=== WORK TO BE COMPLETED ===
Find where "今宵没有月亮，也没有织女星牵" appears in the records below, then return that line and every later line exactly, stopping only at the last line.

=== Items from a dataset ===
= = = =

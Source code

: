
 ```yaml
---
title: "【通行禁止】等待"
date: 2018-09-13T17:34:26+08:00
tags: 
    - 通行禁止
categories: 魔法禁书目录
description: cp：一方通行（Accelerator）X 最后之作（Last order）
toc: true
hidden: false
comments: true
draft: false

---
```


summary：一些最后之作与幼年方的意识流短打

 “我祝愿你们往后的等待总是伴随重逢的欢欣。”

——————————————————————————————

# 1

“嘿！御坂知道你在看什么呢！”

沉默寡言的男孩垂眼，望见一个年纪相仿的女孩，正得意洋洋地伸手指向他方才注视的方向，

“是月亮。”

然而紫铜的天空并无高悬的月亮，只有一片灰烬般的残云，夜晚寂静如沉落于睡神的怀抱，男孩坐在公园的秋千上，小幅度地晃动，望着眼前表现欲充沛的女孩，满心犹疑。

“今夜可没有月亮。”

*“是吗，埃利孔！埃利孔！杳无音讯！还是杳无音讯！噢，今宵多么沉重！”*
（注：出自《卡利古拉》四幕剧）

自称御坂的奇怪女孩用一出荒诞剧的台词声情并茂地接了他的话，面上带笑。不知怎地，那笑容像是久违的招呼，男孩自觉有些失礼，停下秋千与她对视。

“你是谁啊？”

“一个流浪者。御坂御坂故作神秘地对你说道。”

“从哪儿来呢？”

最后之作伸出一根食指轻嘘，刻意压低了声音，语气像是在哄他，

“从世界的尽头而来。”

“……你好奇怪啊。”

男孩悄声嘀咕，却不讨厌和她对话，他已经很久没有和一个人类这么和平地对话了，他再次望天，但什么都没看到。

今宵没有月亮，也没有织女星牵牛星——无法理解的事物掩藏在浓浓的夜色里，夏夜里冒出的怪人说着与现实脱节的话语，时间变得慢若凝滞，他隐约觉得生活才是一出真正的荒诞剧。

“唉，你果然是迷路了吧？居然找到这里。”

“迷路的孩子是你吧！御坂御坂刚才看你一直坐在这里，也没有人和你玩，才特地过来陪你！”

= = = =

=== EXERCISE SOLUTION ===
今宵没有月亮，也没有织女星牵牛星——无法理解的事物掩藏在浓浓的夜色里，夏夜里冒出的怪人说着与现实脱节的话语，时间变得慢若凝滞，他隐约觉得生活才是一出真正的荒诞剧。

“唉，你果然是迷路了吧？居然找到这里。”

“迷路的孩子是你吧！御坂御坂刚才看你一直坐在这里，也没有人和你玩，才特地过来陪你！”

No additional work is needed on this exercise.